Foto di Gerd Altmann da Pixabay

Ogni giorno arrivano nuove disposizioni volte a limitare i contatti fisici tra amici, conoscenti, familiari o colleghi. “Niente baci, abbracci, strette di mano, tenere una distanza di sicurezza, uscire solo in caso di reale necessità”. Anche il credo non è più quello di un mese fa: i gesti consolidati da secoli, cibo per l’anima e per la riconversione con Dio e con il mondo, sono diventati “pericolosi”. Intingere la mano nell’acqua santa, scambiare un segno di pace con il vicino, partecipare ad una messa o seppellire un defunto, sono gesti che possono compromettere la salute dell’umanità e non più un simbolo di amore verso il prossimo e purificazione dal male.

In questi giorni i ragazzi fanno lezione scolastica attraverso Google classroom con l’insegnante che dall’altra parte dello schermo spiega i “Promessi sposi” raccontando magari Milano ai tempi della peste.

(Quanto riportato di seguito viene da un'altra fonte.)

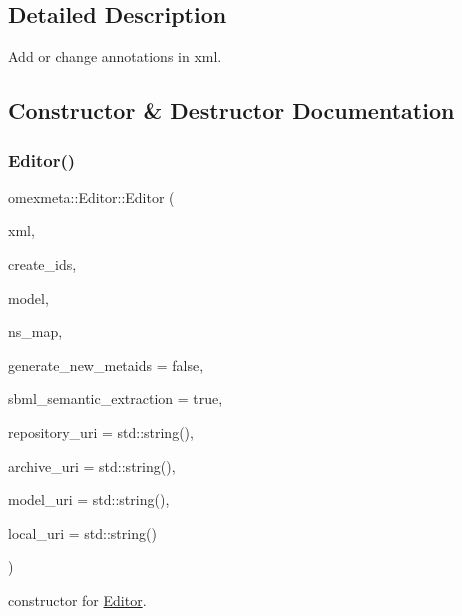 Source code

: \subsection{Detailed Description}
Add or change annotations in xml. 

\subsection{Constructor \& Destructor Documentation}
\mbox{\label{classomexmeta_1_1Editor_a6ac976c1a3762f77a577b5735cd509f4}} 
\subsubsection{\texorpdfstring{Editor()}{Editor()}}
{\footnotesize\ttfamily omexmeta\+::\+Editor\+::\+Editor (\begin{DoxyParamCaption}\item[{const std\+::string \&}]{xml,  }\item[{bool}]{create\+\_\+ids,  }\item[{const \hyperlink{classredland_1_1LibrdfModel}{Librdf\+Model} \&}]{model,  }\item[{Namespace\+Map \&}]{ns\+\_\+map,  }\item[{bool}]{generate\+\_\+new\+\_\+metaids = {\ttfamily false},  }\item[{bool}]{sbml\+\_\+semantic\+\_\+extraction = {\ttfamily true},  }\item[{const std\+::string \&}]{repository\+\_\+uri = {\ttfamily std\+:\+:string()},  }\item[{const std\+::string \&}]{archive\+\_\+uri = {\ttfamily std\+:\+:string()},  }\item[{const std\+::string \&}]{model\+\_\+uri = {\ttfamily std\+:\+:string()},  }\item[{const std\+::string \&}]{local\+\_\+uri = {\ttfamily std\+:\+:string()} }\end{DoxyParamCaption})\hspace{0.3cm}{\ttfamily [explicit]}}



constructor for \hyperlink{classomexmeta_1_1Editor}{Editor}. 


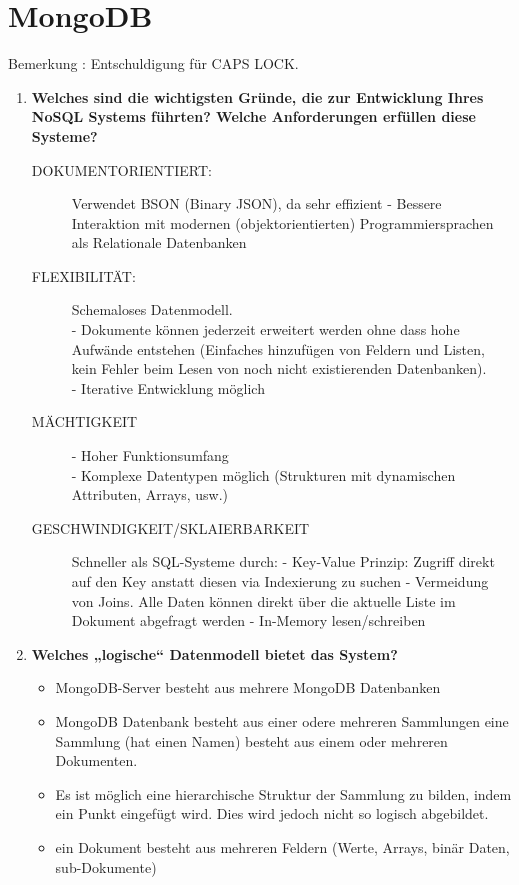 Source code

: \documentclass[a4paper,10pt,titlepage=false]{scrreprt}
\begin{document}
\section{MongoDB} %
Bemerkung : Entschuldigung für CAPS LOCK.
\label{sec:mongodb}
\begin{enumerate}
  \item \textbf{Welches sind die wichtigsten Gründe, die zur Entwicklung Ihres NoSQL Systems führten? Welche Anforderungen erfüllen diese Systeme?}\\
  \begin{description}
    \item[DOKUMENTORIENTIERT:] Verwendet BSON (Binary JSON), da sehr effizient
   - Bessere Interaktion mit modernen (objektorientierten) Programmiersprachen als Relationale Datenbanken
   \item[FLEXIBILITÄT:]  Schemaloses Datenmodell.\\
   - Dokumente können jederzeit erweitert werden ohne dass hohe Aufwände entstehen (Einfaches hinzufügen von Feldern und Listen, kein Fehler beim Lesen von noch nicht existierenden Datenbanken).\\
   - Iterative Entwicklung möglich \\
   \item[MÄCHTIGKEIT] - Hoher Funktionsumfang\\
   - Komplexe Datentypen möglich (Strukturen mit dynamischen Attributen, Arrays, usw.)
   \item[GESCHWINDIGKEIT/SKLAIERBARKEIT]    Schneller als SQL-Systeme durch:
   - Key-Value Prinzip: Zugriff direkt auf den Key anstatt diesen via Indexierung zu suchen
   - Vermeidung von Joins. Alle Daten können direkt über die aktuelle Liste im Dokument abgefragt werden
   - In-Memory lesen/schreiben
  \end{description}
  \item \textbf{Welches „logische“ Datenmodell bietet das System?} \hfill  \\
  \begin{itemize}
    \item MongoDB-Server besteht  aus mehrere MongoDB Datenbanken
\item MongoDB Datenbank besteht aus einer odere mehreren Sammlungen
eine Sammlung (hat einen Namen) besteht aus einem oder mehreren Dokumenten.
\item Es ist möglich eine hierarchische Struktur der Sammlung zu bilden, indem ein Punkt eingefügt wird. Dies wird jedoch nicht so logisch abgebildet.
\item ein Dokument besteht aus mehreren Feldern (Werte, Arrays, binär Daten, sub-Dokumente)

\end{itemize}
\end{enumerate}
\end{document}
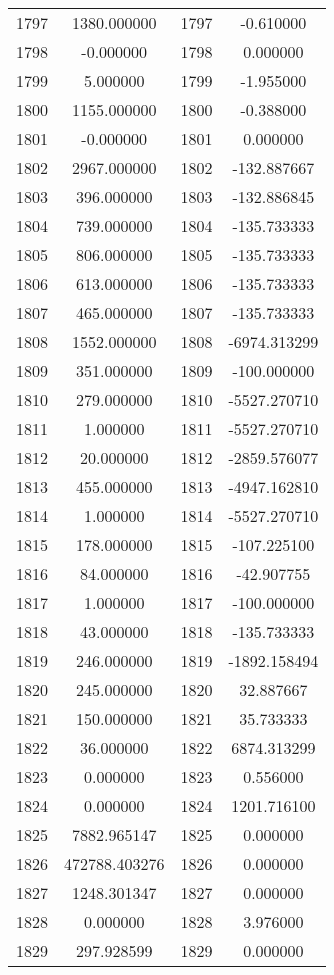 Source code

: \documentclass[12pt]{article}
\begin{document}
\begin{longtable}{@{}cccc@{}}
1797 & 1380.000000 & 1797 & -0.610000 \\
1798 & -0.000000 & 1798 & 0.000000 \\
1799 & 5.000000 & 1799 & -1.955000 \\
1800 & 1155.000000 & 1800 & -0.388000 \\
1801 & -0.000000 & 1801 & 0.000000 \\
1802 & 2967.000000 & 1802 & -132.887667 \\
1803 & 396.000000 & 1803 & -132.886845 \\
1804 & 739.000000 & 1804 & -135.733333 \\
1805 & 806.000000 & 1805 & -135.733333 \\
1806 & 613.000000 & 1806 & -135.733333 \\
1807 & 465.000000 & 1807 & -135.733333 \\
1808 & 1552.000000 & 1808 & -6974.313299 \\
1809 & 351.000000 & 1809 & -100.000000 \\
1810 & 279.000000 & 1810 & -5527.270710 \\
1811 & 1.000000 & 1811 & -5527.270710 \\
1812 & 20.000000 & 1812 & -2859.576077 \\
1813 & 455.000000 & 1813 & -4947.162810 \\
1814 & 1.000000 & 1814 & -5527.270710 \\
1815 & 178.000000 & 1815 & -107.225100 \\
1816 & 84.000000 & 1816 & -42.907755 \\
1817 & 1.000000 & 1817 & -100.000000 \\
1818 & 43.000000 & 1818 & -135.733333 \\
1819 & 246.000000 & 1819 & -1892.158494 \\
1820 & 245.000000 & 1820 & 32.887667 \\
1821 & 150.000000 & 1821 & 35.733333 \\
1822 & 36.000000 & 1822 & 6874.313299 \\
1823 & 0.000000 & 1823 & 0.556000 \\
1824 & 0.000000 & 1824 & 1201.716100 \\
1825 & 7882.965147 & 1825 & 0.000000 \\
1826 & 472788.403276 & 1826 & 0.000000 \\
1827 & 1248.301347 & 1827 & 0.000000 \\
1828 & 0.000000 & 1828 & 3.976000 \\
1829 & 297.928599 & 1829 & 0.000000 \\

\end{longtable}
\end{document}
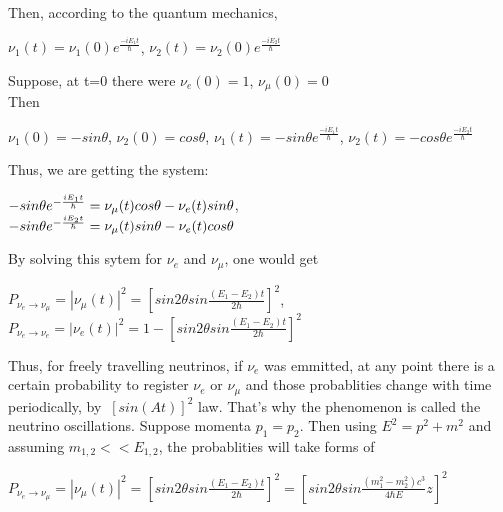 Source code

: Then, according to the quantum mechanics,\\
\begin{center}
$\nu_1(t)=\nu_1(0)e^{\frac{-iE_1t}{\hbar}}$, $\nu_2(t)=\nu_2(0)e^{\frac{-iE_2t}{\hbar}}$\\
\end{center}

Suppose, at t=0 there were $\nu_e(0)=1$, $\nu_\mu(0)=0$\\
Then 
\begin{center}
$\nu_1(0)=-sin\theta$, $\nu_2(0)=cos\theta$, $\nu_1(t)=-{sin\theta}e^{\frac{-iE_1t}{\hbar}}$, $\nu_2(t)=-{cos\theta}e^{\frac{-iE_2t}{\hbar}}$\\
\end{center}

Thus, we are getting the system:\\
\begin{center}
$-{sin\theta}e^{-{{iE_1t} \over \hbar}}=\nu_\mu(t)cos\theta-\nu_e(t)sin\theta$,\\
$-{sin\theta}e^{-{{iE_2t} \over \hbar}}=\nu_\mu(t)sin\theta-\nu_e(t)cos\theta$\\
\end{center}

By solving this sytem for $\nu_e$ and $\nu_\mu$, one would get\\
\begin{center}
$P_{\nu_e \rightarrow \nu_\mu}=|\nu_\mu(t)|^2=[{sin2\theta}sin{\frac{(E_1-E_2)t}{2\hbar}}]^2$,\\
$P_{\nu_e \rightarrow \nu_e}=|\nu_e(t)|^2=1-[{sin2\theta}sin{\frac{(E_1-E_2)t}{2\hbar}}]^2$\\
\end{center}

Thus, for freely travelling neutrinos, if $\nu_e$ was emmitted, at any point there is a certain probability to register $\nu_e$ or $\nu_\mu$ and those probablities change with time periodically, by $~[sin(At)]^2$ law. That's why the phenomenon is called the neutrino oscillations.
Suppose momenta $p_1=p_2$. Then using $E^2=p^2+m^2$ and assuming $m_{1,2}<<E_{1,2}$, the probablities will take forms of\\
\begin{center}
$P_{\nu_e \rightarrow \nu_\mu}=|\nu_\mu(t)|^2=[{sin2\theta}sin{\frac{(E_1-E_2)t}{2\hbar}}]^2=[{sin2\theta}sin{\frac{(m_1^2-m_2^2)c^3}{4\hbar{E}}z}]^2$\\  
\end{center}

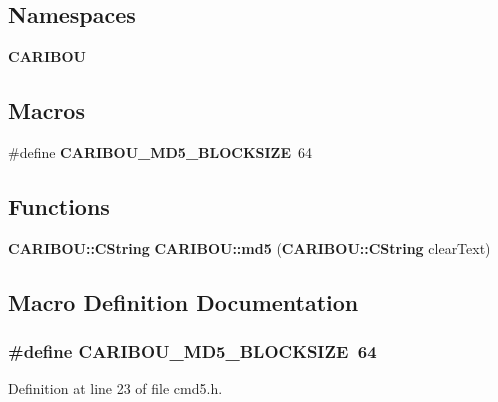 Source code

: \subsection*{Namespaces}
\begin{DoxyCompactItemize}
\item 
{\bf C\-A\-R\-I\-B\-O\-U}
\end{DoxyCompactItemize}
\subsection*{Macros}
\begin{DoxyCompactItemize}
\item 
\#define {\bf C\-A\-R\-I\-B\-O\-U\-\_\-\-M\-D5\-\_\-\-B\-L\-O\-C\-K\-S\-I\-Z\-E}~64
\end{DoxyCompactItemize}
\subsection*{Functions}
\begin{DoxyCompactItemize}
\item 
{\bf C\-A\-R\-I\-B\-O\-U\-::\-C\-String} {\bf C\-A\-R\-I\-B\-O\-U\-::md5} ({\bf C\-A\-R\-I\-B\-O\-U\-::\-C\-String} clear\-Text)
\end{DoxyCompactItemize}


\subsection{Macro Definition Documentation}
\subsubsection[{C\-A\-R\-I\-B\-O\-U\-\_\-\-M\-D5\-\_\-\-B\-L\-O\-C\-K\-S\-I\-Z\-E}]{\setlength{\rightskip}{0pt plus 5cm}\#define C\-A\-R\-I\-B\-O\-U\-\_\-\-M\-D5\-\_\-\-B\-L\-O\-C\-K\-S\-I\-Z\-E~64}\label{cmd5_8h_a81ebbc0b0b7b4db40eadc63bc51ddfc1}


Definition at line 23 of file cmd5.\-h.

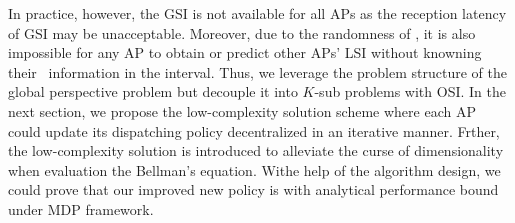 In practice, however, the GSI is not available for all APs as the reception latency of GSI may be unacceptable.
Moreover, due to the randomness of \brlatency, it is also impossible for any AP to obtain or predict other APs' LSI without knowning their \brlatency~information in the interval.
Thus, we leverage the problem structure of the global perspective problem but decouple it into $K$-sub problems
with OSI.
In the next section, we propose the low-complexity solution scheme where each AP could update its dispatching policy decentralized in an iterative manner.
Frther, the low-complexity solution is introduced to alleviate the curse of dimensionality when evaluation the Bellman's equation.
Withe help of the algorithm design, we could prove that our improved new policy is with analytical performance bound under MDP framework.

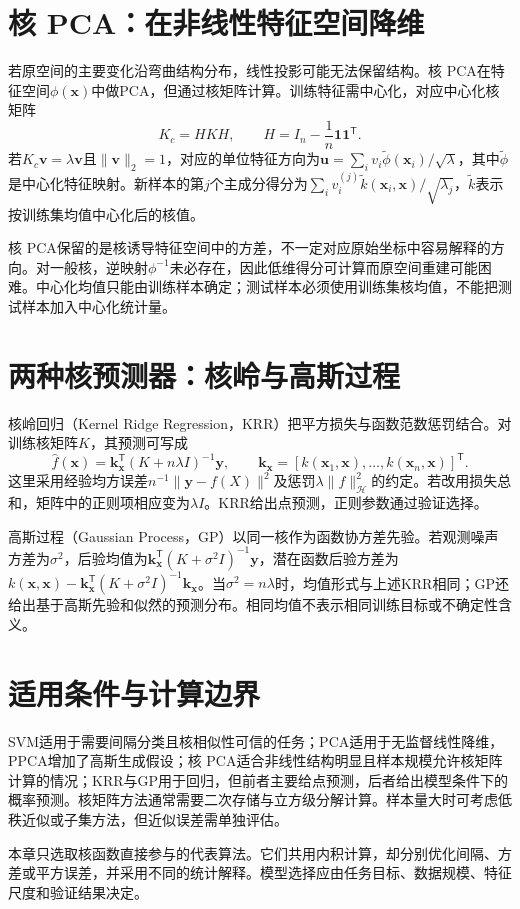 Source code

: \section{核 PCA：在非线性特征空间降维}
若原空间的主要变化沿弯曲结构分布，线性投影可能无法保留结构。核 PCA在特征空间$\phi(\bm x)$中做PCA，但通过核矩阵计算。训练特征需中心化，对应中心化核矩阵
\begin{equation}
 K_c=HKH,\qquad H=I_n-\frac1n\bm1\bm1^{\mathsf T}.
\end{equation}
若$K_c\bm v=\lambda\bm v$且$\|\bm v\|_2=1$，对应的单位特征方向为$\bm u=\sum_i v_i\tilde\phi(\bm x_i)/\sqrt{\lambda}$，其中$\tilde\phi$是中心化特征映射。新样本的第$j$个主成分得分为$\sum_i v_i^{(j)}\tilde k(\bm x_i,\bm x)/\sqrt{\lambda_j}$，$\tilde k$表示按训练集均值中心化后的核值。

核 PCA保留的是核诱导特征空间中的方差，不一定对应原始坐标中容易解释的方向。对一般核，逆映射$\phi^{-1}$未必存在，因此低维得分可计算而原空间重建可能困难。中心化均值只能由训练样本确定；测试样本必须使用训练集核均值，不能把测试样本加入中心化统计量。

\section{两种核预测器：核岭与高斯过程}
核岭回归（Kernel Ridge Regression，KRR）把平方损失与函数范数惩罚结合。对训练核矩阵$K$，其预测可写成
\begin{equation}
 \hat f(\bm x)=\bm k_{\bm x}^{\mathsf T}(K+n\lambda I)^{-1}\bm y,
 \qquad \bm k_{\bm x}=[k(\bm x_1,\bm x),\ldots,k(\bm x_n,\bm x)]^{\mathsf T}.
\end{equation}
这里采用经验均方误差$n^{-1}\|\bm y-f(X)\|^2$及惩罚$\lambda\|f\|_{\mathcal H}^2$的约定。若改用损失总和，矩阵中的正则项相应变为$\lambda I$。KRR给出点预测，正则参数通过验证选择。

高斯过程（Gaussian Process，GP）以同一核作为函数协方差先验。若观测噪声方差为$\sigma^2$，后验均值为$\bm k_{\bm x}^{\mathsf T}(K+\sigma^2I)^{-1}\bm y$，潜在函数后验方差为$k(\bm x,\bm x)-\bm k_{\bm x}^{\mathsf T}(K+\sigma^2I)^{-1}\bm k_{\bm x}$。当$\sigma^2=n\lambda$时，均值形式与上述KRR相同；GP还给出基于高斯先验和似然的预测分布。相同均值不表示相同训练目标或不确定性含义。

\section{适用条件与计算边界}
SVM适用于需要间隔分类且核相似性可信的任务；PCA适用于无监督线性降维，PPCA增加了高斯生成假设；核 PCA适合非线性结构明显且样本规模允许核矩阵计算的情况；KRR与GP用于回归，但前者主要给点预测，后者给出模型条件下的概率预测。核矩阵方法通常需要二次存储与立方级分解计算。样本量大时可考虑低秩近似或子集方法，但近似误差需单独评估。

本章只选取核函数直接参与的代表算法。它们共用内积计算，却分别优化间隔、方差或平方误差，并采用不同的统计解释。模型选择应由任务目标、数据规模、特征尺度和验证结果决定。

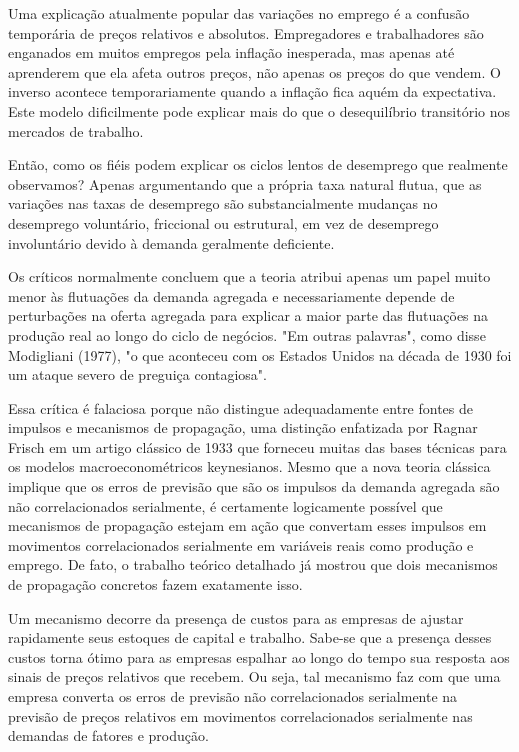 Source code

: \documentclass[12pt]{article}
\begin{document}
Uma explicação atualmente popular das variações no emprego é a confusão temporária de preços relativos e absolutos. Empregadores e trabalhadores são enganados em muitos empregos pela inflação inesperada, mas apenas até aprenderem que ela afeta outros preços, não apenas os preços do que vendem. O inverso acontece temporariamente quando a inflação fica aquém da expectativa. Este modelo dificilmente pode explicar mais do que o desequilíbrio transitório nos mercados de trabalho.

Então, como os fiéis podem explicar os ciclos lentos de desemprego que realmente observamos? Apenas argumentando que a própria taxa natural flutua, que as variações nas taxas de desemprego são substancialmente mudanças no desemprego voluntário, friccional ou estrutural, em vez de desemprego involuntário devido à demanda geralmente deficiente.

Os críticos normalmente concluem que a teoria atribui apenas um papel muito menor às flutuações da demanda agregada e necessariamente depende de perturbações na oferta agregada para explicar a maior parte das flutuações na produção real ao longo do ciclo de negócios. "Em outras palavras", como disse Modigliani (1977), "o que aconteceu com os Estados Unidos na década de 1930 foi um ataque severo de preguiça contagiosa".

Essa crítica é falaciosa porque não distingue adequadamente entre fontes de impulsos e mecanismos de propagação, uma distinção enfatizada por Ragnar Frisch em um artigo clássico de 1933 que forneceu muitas das bases técnicas para os modelos macroeconométricos keynesianos. Mesmo que a nova teoria clássica implique que os erros de previsão que são os impulsos da demanda agregada são não correlacionados serialmente, é certamente logicamente possível que mecanismos de propagação estejam em ação que convertam esses impulsos em movimentos correlacionados serialmente em variáveis reais como produção e emprego. De fato, o trabalho teórico detalhado já mostrou que dois mecanismos de propagação concretos fazem exatamente isso.

Um mecanismo decorre da presença de custos para as empresas de ajustar rapidamente seus estoques de capital e trabalho. Sabe-se que a presença desses custos torna ótimo para as empresas espalhar ao longo do tempo sua resposta aos sinais de preços relativos que recebem. Ou seja, tal mecanismo faz com que uma empresa converta os erros de previsão não correlacionados serialmente na previsão de preços relativos em movimentos correlacionados serialmente nas demandas de fatores e produção.
\end{document}
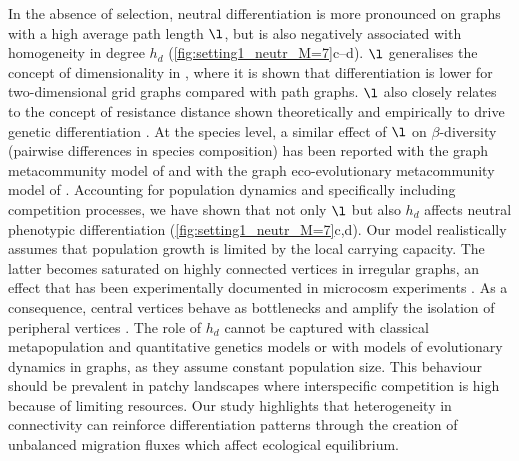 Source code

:In the absence of selection, neutral differentiation is more pronounced on graphs with a high average path length $\l$, but is also negatively associated with homogeneity in degree $h_d$ (\cref{fig:setting1_neutr_M=7}c--d).
%
$\l$ generalises the concept of dimensionality in \citep{Kimura1964,Lande1991,Nagylaki1994}, where it is shown that differentiation is lower for two-dimensional grid graphs compared with path graphs. $\l$ also closely relates to the concept of resistance distance shown theoretically and empirically to drive genetic differentiation \citep{McRae2006,McRae2007}.
%
At the species level, a similar effect of $\l$ on $\beta$-diversity (pairwise differences in species composition) has been reported with the graph metacommunity model of \citep{Carrara2012} and with the graph eco-evolutionary metacommunity model of \citep{Economo2007}.
%
Accounting for population dynamics and specifically including competition processes, we have shown that not only $\l$ but also $h_d$ affects neutral phenotypic differentiation (\cref{fig:setting1_neutr_M=7}c,d).
%
Our model realistically assumes that population growth is limited by the local carrying capacity. The latter becomes saturated on highly connected vertices in irregular graphs, an effect that has been experimentally documented in microcosm experiments \citep{Altermatt2018}. As a consequence, central vertices behave as bottlenecks and amplify the isolation of peripheral vertices \citep{Orsini2013}.
%
The role of $h_d$ cannot be captured with classical metapopulation and quantitative genetics models or with models of evolutionary dynamics in graphs, as they assume constant population size.
% 
This behaviour should be prevalent in patchy landscapes where interspecific competition is high because of limiting resources.
%
Our study highlights that heterogeneity in connectivity can reinforce differentiation patterns through the creation of unbalanced migration fluxes which affect ecological equilibrium.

Il 2 marzo una 22enne ha conseguito, sempre nel capoluogo lombardo, la laurea in comunicazione via skype dal salotto di casa sua, un’esperienza vuota a livello emotivo di cui lei stessa ha denunciato la delusione.

I luoghi di aggregazione, che ci salvavano da una vita fredda e vuota davanti ad un monitor, sono oggi vuoti a loro volta. Ristoranti, teatri, alberghi, mezzi di trasporto, cinema, piazze, sono in questo inizio di 2020 avvolti da un assordante silenzio rotto solo dal pianto di chi ha investito buona parte della sua vita per aprire un commercio che, pur con grossi sacrifici e difficoltà, tra alti e bassi mandava avanti.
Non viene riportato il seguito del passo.